DIRECTIONS »
Leaving out every line before the one with "- Enter a description, amount, and", write out the rest of the records below exactly.

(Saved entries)
[Start of section]

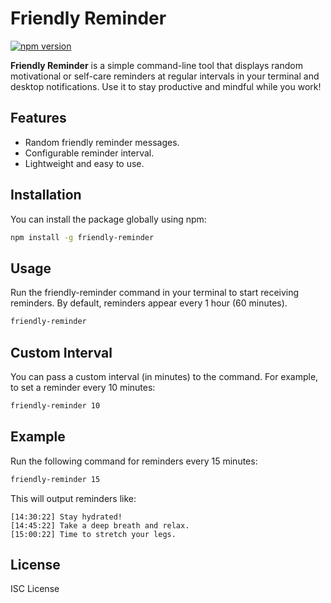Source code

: # Friendly Reminder

[![npm version](https://badge.fury.io/js/friendly-reminder.svg)](https://www.npmjs.com/package/friendly-reminder)

**Friendly Reminder** is a simple command-line tool that displays random motivational or self-care reminders at regular intervals in your terminal and desktop notifications. Use it to stay productive and mindful while you work!

## Features

- Random friendly reminder messages.
- Configurable reminder interval.
- Lightweight and easy to use.

## Installation

You can install the package globally using npm:

```bash
npm install -g friendly-reminder
```

## Usage
Run the friendly-reminder command in your terminal to start receiving reminders. By default, reminders appear every 1 hour (60 minutes).

```bash
friendly-reminder
```

## Custom Interval
You can pass a custom interval (in minutes) to the command. For example, to set a reminder every 10 minutes:

```bash
friendly-reminder 10
```

## Example
Run the following command for reminders every 15 minutes:

```bash
friendly-reminder 15
```

This will output reminders like:
```
[14:30:22] Stay hydrated!
[14:45:22] Take a deep breath and relax.
[15:00:22] Time to stretch your legs.
```

## License
ISC License
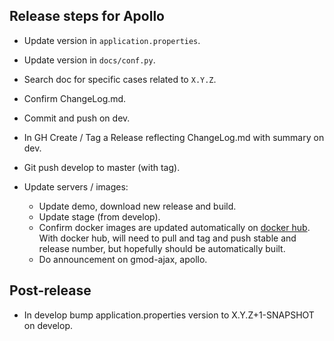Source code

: ## Release steps for Apollo

- Update version in ```application.properties```.
- Update version in ```docs/conf.py```.
- Search doc for specific cases related to ```X.Y.Z```.
- Confirm ChangeLog.md.
- Commit and push on dev.
- In GH Create / Tag a Release reflecting ChangeLog.md with summary on dev. 
- Git push develop to master (with tag).

- Update servers / images:
    - Update demo, download new release and build.  
    - Update stage (from develop).
    - Confirm docker images are updated automatically on [docker hub](https://hub.docker.com/r/gmod/apollo/tags).  With docker hub, will need to pull and tag and push stable and release number, but hopefully should be automatically built.
  - Do announcement on gmod-ajax, apollo.
    


## Post-release

- In develop bump application.properties version to X.Y.Z+1-SNAPSHOT on develop.


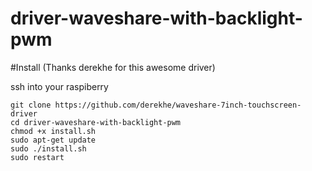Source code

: # driver-waveshare-with-backlight-pwm
#Install (Thanks derekhe for this awesome driver)

ssh into your raspiberry
```
git clone https://github.com/derekhe/waveshare-7inch-touchscreen-driver
cd driver-waveshare-with-backlight-pwm
chmod +x install.sh
sudo apt-get update
sudo ./install.sh
sudo restart
```
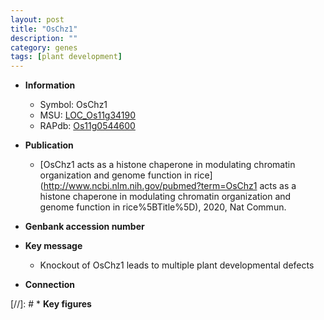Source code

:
 ```yaml
---
layout: post
title: "OsChz1"
description: ""
category: genes
tags: [plant development]
---
```


* **Information**  
    + Symbol: OsChz1  
    + MSU: [LOC_Os11g34190](http://rice.uga.edu/cgi-bin/ORF_infopage.cgi?orf=LOC_Os11g34190)  
    + RAPdb: [Os11g0544600](https://rapdb.dna.affrc.go.jp/locus/?name=Os11g0544600)  

* **Publication**  
    + [OsChz1 acts as a histone chaperone in modulating chromatin organization and genome function in rice](http://www.ncbi.nlm.nih.gov/pubmed?term=OsChz1 acts as a histone chaperone in modulating chromatin organization and genome function in rice%5BTitle%5D), 2020, Nat Commun.

* **Genbank accession number**  

* **Key message**  
    + Knockout of OsChz1 leads to multiple plant developmental defects

* **Connection**  

[//]: # * **Key figures**  


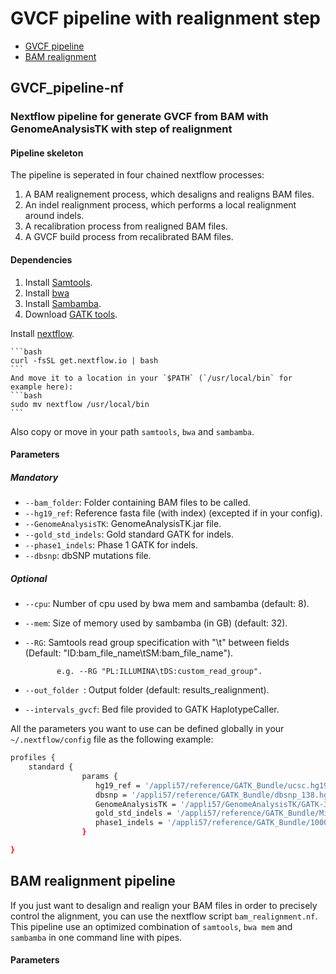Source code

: # GVCF pipeline with realignment step
- [GVCF pipeline](https://github.com/IARCbioinfo/GVCF_pipeline-nf#gvcf_pipeline-nf)
- [BAM realignment](https://github.com/IARCbioinfo/GVCF_pipeline-nf#bam-realignment-pipeline)

## GVCF_pipeline-nf
### Nextflow pipeline for generate GVCF from BAM with GenomeAnalysisTK with step of realignment 

#### Pipeline skeleton
The pipeline is seperated in four chained nextflow processes:

1. A BAM realignement process, which desaligns and realigns BAM files.
2. An indel realignment process, which performs a local realignment around indels.
3. A recalibration process from realigned BAM files.
4. A GVCF build process from recalibrated BAM files.

#### Dependencies
1. Install [Samtools](https://github.com/samtools/samtools).
2. Install [bwa](http://bio-bwa.sourceforge.net/)
3. Install [Sambamba](https://github.com/lomereiter/sambamba/releases).
4. Download [GATK tools](https://www.broadinstitute.org/gatk/download/).

Install [nextflow](http://www.nextflow.io/).

	```bash
	curl -fsSL get.nextflow.io | bash
	```
	And move it to a location in your `$PATH` (`/usr/local/bin` for example here):
	```bash
	sudo mv nextflow /usr/local/bin
	```
Also copy or move in your path ```samtools```, ```bwa``` and ```sambamba```.

#### Parameters
##### Mandatory
- ```--bam_folder```: Folder containing BAM files to be called.
- ```--hg19_ref```: Reference fasta file (with index) (excepted if in your config).
- ```--GenomeAnalysisTK```: GenomeAnalysisTK.jar file.
- ```--gold_std_indels```: Gold standard GATK for indels.
- ```--phase1_indels```: Phase 1 GATK for indels.
- ```--dbsnp```: dbSNP mutations file. 

##### Optional
- ```--cpu```: Number of cpu used by bwa mem and sambamba (default: 8).
- ```--mem```: Size of memory used by sambamba (in GB) (default: 32).
- ```--RG```: Samtools read group specification with "\t" between fields (Default: "ID:bam_file_name\tSM:bam_file_name").
 
             e.g. --RG "PL:ILLUMINA\tDS:custom_read_group".
             
- ```--out_folder ```: Output folder (default: results_realignment).
- ```--intervals_gvcf```: Bed file provided to GATK HaplotypeCaller.

All the parameters you want to use can be defined globally in your ```~/.nextflow/config``` file as the following example:

```bash
profiles {
	standard {
                params {
                   hg19_ref = '/appli57/reference/GATK_Bundle/ucsc.hg19.fasta'
                   dbsnp = '/appli57/reference/GATK_Bundle/dbsnp_138.hg19_noMT.vcf'
                   GenomeAnalysisTK = '/appli57/GenomeAnalysisTK/GATK-3.4-0/GenomeAnalysisTK.jar'
                   gold_std_indels = '/appli57/reference/GATK_Bundle/Mills_and_1000G_gold_standard.indels.hg19.sites.vcf'
                   phase1_indels = '/appli57/reference/GATK_Bundle/1000G_phase1.indels.hg19.sites.vcf'
                }

}
```

## BAM realignment pipeline

If you just want to desalign and realign your BAM files in order to precisely control the alignment, you can use the nextflow script `bam_realignment.nf`.
This pipeline use an optimized combination of `samtools`, `bwa mem` and `sambamba` in one command line with pipes.

#### Parameters
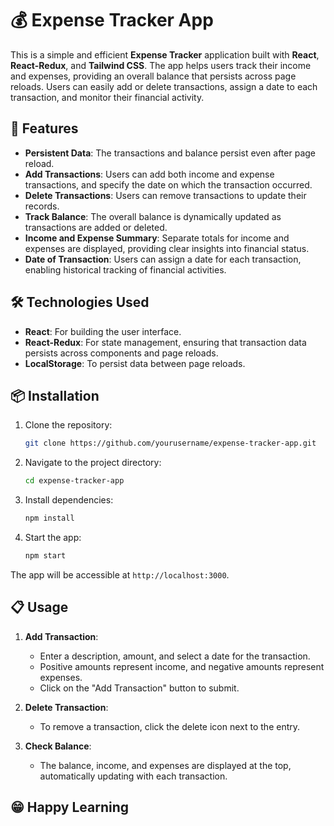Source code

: # 💰 Expense Tracker App

This is a simple and efficient **Expense Tracker** application built with **React**, **React-Redux**, and **Tailwind CSS**. The app helps users track their income and expenses, providing an overall balance that persists across page reloads. Users can easily add or delete transactions, assign a date to each transaction, and monitor their financial activity.

## 🚀 Features

- **Persistent Data**: The transactions and balance persist even after page reload.
- **Add Transactions**: Users can add both income and expense transactions, and specify the date on which the transaction occurred.
- **Delete Transactions**: Users can remove transactions to update their records.
- **Track Balance**: The overall balance is dynamically updated as transactions are added or deleted.
- **Income and Expense Summary**: Separate totals for income and expenses are displayed, providing clear insights into financial status.
- **Date of Transaction**: Users can assign a date for each transaction, enabling historical tracking of financial activities.

## 🛠️ Technologies Used

- **React**: For building the user interface.
- **React-Redux**: For state management, ensuring that transaction data persists across components and page reloads.
- **LocalStorage**: To persist data between page reloads.

## 📦 Installation

1. Clone the repository:
    ```bash
    git clone https://github.com/yourusername/expense-tracker-app.git
    ```

2. Navigate to the project directory:
    ```bash
    cd expense-tracker-app
    ```

3. Install dependencies:
    ```bash
    npm install
    ```

4. Start the app:
    ```bash
    npm start
    ```

The app will be accessible at `http://localhost:3000`.

## 📋 Usage

1. **Add Transaction**:
    - Enter a description, amount, and select a date for the transaction.
    - Positive amounts represent income, and negative amounts represent expenses.
    - Click on the "Add Transaction" button to submit.

2. **Delete Transaction**:
    - To remove a transaction, click the delete icon next to the entry.

3. **Check Balance**:
    - The balance, income, and expenses are displayed at the top, automatically updating with each transaction.

## 😁 Happy Learning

[End of section]

TASK OUTPUT »
    - Enter a description, amount, and select a date for the transaction.
    - Positive amounts represent income, and negative amounts represent expenses.
    - Click on the "Add Transaction" button to submit.

2. **Delete Transaction**:
    - To remove a transaction, click the delete icon next to the entry.

3. **Check Balance**:
    - The balance, income, and expenses are displayed at the top, automatically updating with each transaction.

## 😁 Happy Learning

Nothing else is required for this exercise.